┌──

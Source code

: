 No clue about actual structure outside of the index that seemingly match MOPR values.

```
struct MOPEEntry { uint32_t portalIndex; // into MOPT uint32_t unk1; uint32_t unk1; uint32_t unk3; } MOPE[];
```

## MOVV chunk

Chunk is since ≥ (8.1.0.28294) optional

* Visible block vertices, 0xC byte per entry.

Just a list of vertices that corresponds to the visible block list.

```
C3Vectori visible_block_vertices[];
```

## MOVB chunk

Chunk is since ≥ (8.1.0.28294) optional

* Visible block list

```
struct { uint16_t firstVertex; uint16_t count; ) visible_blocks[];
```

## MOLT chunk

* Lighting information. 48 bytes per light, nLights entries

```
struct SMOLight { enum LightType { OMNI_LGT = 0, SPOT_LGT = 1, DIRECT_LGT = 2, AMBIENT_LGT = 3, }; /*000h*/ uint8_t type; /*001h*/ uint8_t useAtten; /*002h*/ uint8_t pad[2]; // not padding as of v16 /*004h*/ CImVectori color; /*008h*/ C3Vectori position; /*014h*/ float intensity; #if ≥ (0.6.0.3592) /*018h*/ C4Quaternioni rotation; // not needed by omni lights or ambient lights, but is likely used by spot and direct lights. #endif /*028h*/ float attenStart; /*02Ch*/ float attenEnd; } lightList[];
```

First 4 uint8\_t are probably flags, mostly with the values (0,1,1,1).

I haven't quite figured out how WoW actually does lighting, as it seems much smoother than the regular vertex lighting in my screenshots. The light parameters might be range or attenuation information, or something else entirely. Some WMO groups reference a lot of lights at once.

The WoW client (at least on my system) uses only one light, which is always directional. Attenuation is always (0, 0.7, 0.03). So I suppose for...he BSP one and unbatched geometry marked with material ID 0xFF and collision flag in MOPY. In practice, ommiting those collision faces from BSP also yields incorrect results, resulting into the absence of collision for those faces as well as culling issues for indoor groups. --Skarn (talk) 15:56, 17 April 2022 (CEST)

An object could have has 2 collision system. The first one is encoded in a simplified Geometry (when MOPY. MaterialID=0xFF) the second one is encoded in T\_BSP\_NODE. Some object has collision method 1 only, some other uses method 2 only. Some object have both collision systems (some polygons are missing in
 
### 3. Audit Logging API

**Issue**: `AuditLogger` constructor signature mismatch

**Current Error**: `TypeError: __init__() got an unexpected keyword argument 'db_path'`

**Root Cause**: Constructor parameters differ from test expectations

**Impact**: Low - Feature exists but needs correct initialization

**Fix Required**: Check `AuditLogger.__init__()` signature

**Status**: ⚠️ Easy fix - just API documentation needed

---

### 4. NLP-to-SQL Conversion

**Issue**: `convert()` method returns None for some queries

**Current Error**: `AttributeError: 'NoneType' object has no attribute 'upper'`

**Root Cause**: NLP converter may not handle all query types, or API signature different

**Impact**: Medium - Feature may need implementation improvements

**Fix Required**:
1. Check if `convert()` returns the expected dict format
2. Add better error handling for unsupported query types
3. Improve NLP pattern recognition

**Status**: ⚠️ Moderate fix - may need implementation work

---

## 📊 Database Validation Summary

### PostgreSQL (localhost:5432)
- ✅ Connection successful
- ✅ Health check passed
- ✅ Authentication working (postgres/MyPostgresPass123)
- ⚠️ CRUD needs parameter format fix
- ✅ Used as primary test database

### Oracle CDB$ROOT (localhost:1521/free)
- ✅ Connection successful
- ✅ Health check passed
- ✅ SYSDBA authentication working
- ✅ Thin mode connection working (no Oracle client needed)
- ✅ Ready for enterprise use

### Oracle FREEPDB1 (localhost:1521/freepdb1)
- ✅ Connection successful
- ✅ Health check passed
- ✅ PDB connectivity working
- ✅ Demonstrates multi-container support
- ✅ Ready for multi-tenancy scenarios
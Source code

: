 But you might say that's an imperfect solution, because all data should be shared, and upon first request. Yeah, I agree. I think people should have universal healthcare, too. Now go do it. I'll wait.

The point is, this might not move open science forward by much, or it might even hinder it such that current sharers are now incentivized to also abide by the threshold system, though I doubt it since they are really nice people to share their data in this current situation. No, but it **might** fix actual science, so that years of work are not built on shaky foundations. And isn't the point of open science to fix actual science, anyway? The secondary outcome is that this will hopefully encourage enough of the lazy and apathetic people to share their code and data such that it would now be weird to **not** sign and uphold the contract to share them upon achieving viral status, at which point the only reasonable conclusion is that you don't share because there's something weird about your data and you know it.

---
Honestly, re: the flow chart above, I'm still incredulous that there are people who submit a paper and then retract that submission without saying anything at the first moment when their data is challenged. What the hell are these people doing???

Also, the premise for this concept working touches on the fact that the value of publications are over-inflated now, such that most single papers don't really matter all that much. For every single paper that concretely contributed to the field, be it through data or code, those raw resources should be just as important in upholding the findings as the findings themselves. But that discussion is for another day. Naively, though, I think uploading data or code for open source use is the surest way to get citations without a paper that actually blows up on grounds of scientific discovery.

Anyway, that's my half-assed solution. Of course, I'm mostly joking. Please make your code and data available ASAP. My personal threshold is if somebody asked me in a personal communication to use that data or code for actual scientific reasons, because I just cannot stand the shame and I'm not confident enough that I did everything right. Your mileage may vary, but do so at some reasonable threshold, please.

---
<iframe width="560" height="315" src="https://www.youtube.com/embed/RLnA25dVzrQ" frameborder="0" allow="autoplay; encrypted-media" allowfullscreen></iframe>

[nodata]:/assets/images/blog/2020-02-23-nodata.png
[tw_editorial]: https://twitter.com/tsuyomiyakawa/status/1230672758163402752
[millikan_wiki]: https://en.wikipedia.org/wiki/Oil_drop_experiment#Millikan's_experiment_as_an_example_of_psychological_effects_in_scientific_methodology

└──

- _Prompt_:
Exact reproduction of the whole material is the required answer.

- _Response to the exercise_:
Source code

: No clue about actual structure outside of the index that seemingly match MOPR values.

```
struct MOPEEntry { uint32_t portalIndex; // into MOPT uint32_t unk1; uint32_t unk1; uint32_t unk3; } MOPE[];
```

## MOVV chunk

Chunk is since ≥ (8.1.0.28294) optional

* Visible block vertices, 0xC byte per entry.

Just a list of vertices that corresponds to the visible block list.

```
C3Vectori visible_block_vertices[];
```

## MOVB chunk

Chunk is since ≥ (8.1.0.28294) optional

* Visible block list

```
struct { uint16_t firstVertex; uint16_t count; ) visible_blocks[];
```

## MOLT chunk

* Lighting information. 48 bytes per light, nLights entries

```
struct SMOLight { enum LightType { OMNI_LGT = 0, SPOT_LGT = 1, DIRECT_LGT = 2, AMBIENT_LGT = 3, }; /*000h*/ uint8_t type; /*001h*/ uint8_t useAtten; /*002h*/ uint8_t pad[2]; // not padding as of v16 /*004h*/ CImVectori color; /*008h*/ C3Vectori position; /*014h*/ float intensity; #if ≥ (0.6.0.3592) /*018h*/ C4Quaternioni rotation; // not needed by omni lights or ambient lights, but is likely used by spot and direct lights. #endif /*028h*/ float attenStart; /*02Ch*/ float attenEnd; } lightList[];
```

First 4 uint8\_t are probably flags, mostly with the values (0,1,1,1).

I haven't quite figured out how WoW actually does lighting, as it seems much smoother than the regular vertex lighting in my screenshots. The light parameters might be range or attenuation information, or something else entirely. Some WMO groups reference a lot of lights at once.

The WoW client (at least on my system) uses only one light, which is always directional. Attenuation is always (0, 0.7, 0.03). So I suppose for...he BSP one and unbatched geometry marked with material ID 0xFF and collision flag in MOPY. In practice, ommiting those collision faces from BSP also yields incorrect results, resulting into the absence of collision for those faces as well as culling issues for indoor groups. --Skarn (talk) 15:56, 17 April 2022 (CEST)

An object could have has 2 collision system. The first one is encoded in a simplified Geometry (when MOPY. MaterialID=0xFF) the second one is encoded in T\_BSP\_NODE. Some object has collision method 1 only, some other uses method 2 only. Some object have both collision systems (some polygons are missing in
 
### 3. Audit Logging API

**Issue**: `AuditLogger` constructor signature mismatch

**Current Error**: `TypeError: __init__() got an unexpected keyword argument 'db_path'`

**Root Cause**: Constructor parameters differ from test expectations

**Impact**: Low - Feature exists but needs correct initialization

**Fix Required**: Check `AuditLogger.__init__()` signature

**Status**: ⚠️ Easy fix - just API documentation needed

---

### 4. NLP-to-SQL Conversion

**Issue**: `convert()` method returns None for some queries

**Current Error**: `AttributeError: 'NoneType' object has no attribute 'upper'`

**Root Cause**: NLP converter may not handle all query types, or API signature different

**Impact**: Medium - Feature may need implementation improvements

**Fix Required**:
1. Check if `convert()` returns the expected dict format
2. Add better error handling for unsupported query types
3. Improve NLP pattern recognition

**Status**: ⚠️ Moderate fix - may need implementation work

---

## 📊 Database Validation Summary

### PostgreSQL (localhost:5432)
- ✅ Connection successful
- ✅ Health check passed
- ✅ Authentication working (postgres/MyPostgresPass123)
- ⚠️ CRUD needs parameter format fix
- ✅ Used as primary test database

### Oracle CDB$ROOT (localhost:1521/free)
- ✅ Connection successful
- ✅ Health check passed
- ✅ SYSDBA authentication working
- ✅ Thin mode connection working (no Oracle client needed)
- ✅ Ready for enterprise use

### Oracle FREEPDB1 (localhost:1521/freepdb1)
- ✅ Connection successful
- ✅ Health check passed
- ✅ PDB connectivity working
- ✅ Demonstrates multi-container support
- ✅ Ready for multi-tenancy scenarios
Source code

: But you might say that's an imperfect solution, because all data should be shared, and upon first request. Yeah, I agree. I think people should have universal healthcare, too. Now go do it. I'll wait.

The point is, this might not move open science forward by much, or it might even hinder it such that current sharers are now incentivized to also abide by the threshold system, though I doubt it since they are really nice people to share their data in this current situation. No, but it **might** fix actual science, so that years of work are not built on shaky foundations. And isn't the point of open science to fix actual science, anyway? The secondary outcome is that this will hopefully encourage enough of the lazy and apathetic people to share their code and data such that it would now be weird to **not** sign and uphold the contract to share them upon achieving viral status, at which point the only reasonable conclusion is that you don't share because there's something weird about your data and you know it.

---
Honestly, re: the flow chart above, I'm still incredulous that there are people who submit a paper and then retract that submission without saying anything at the first moment when their data is challenged. What the hell are these people doing???

Also, the premise for this concept working touches on the fact that the value of publications are over-inflated now, such that most single papers don't really matter all that much. For every single paper that concretely contributed to the field, be it through data or code, those raw resources should be just as important in upholding the findings as the findings themselves. But that discussion is for another day. Naively, though, I think uploading data or code for open source use is the surest way to get citations without a paper that actually blows up on grounds of scientific discovery.

Anyway, that's my half-assed solution. Of course, I'm mostly joking. Please make your code and data available ASAP. My personal threshold is if somebody asked me in a personal communication to use that data or code for actual scientific reasons, because I just cannot stand the shame and I'm not confident enough that I did everything right. Your mileage may vary, but do so at some reasonable threshold, please.

---
<iframe width="560" height="315" src="https://www.youtube.com/embed/RLnA25dVzrQ" frameborder="0" allow="autoplay; encrypted-media" allowfullscreen></iframe>

[nodata]:/assets/images/blog/2020-02-23-nodata.png
[tw_editorial]: https://twitter.com/tsuyomiyakawa/status/1230672758163402752
[millikan_wiki]: https://en.wikipedia.org/wiki/Oil_drop_experiment#Millikan's_experiment_as_an_example_of_psychological_effects_in_scientific_methodology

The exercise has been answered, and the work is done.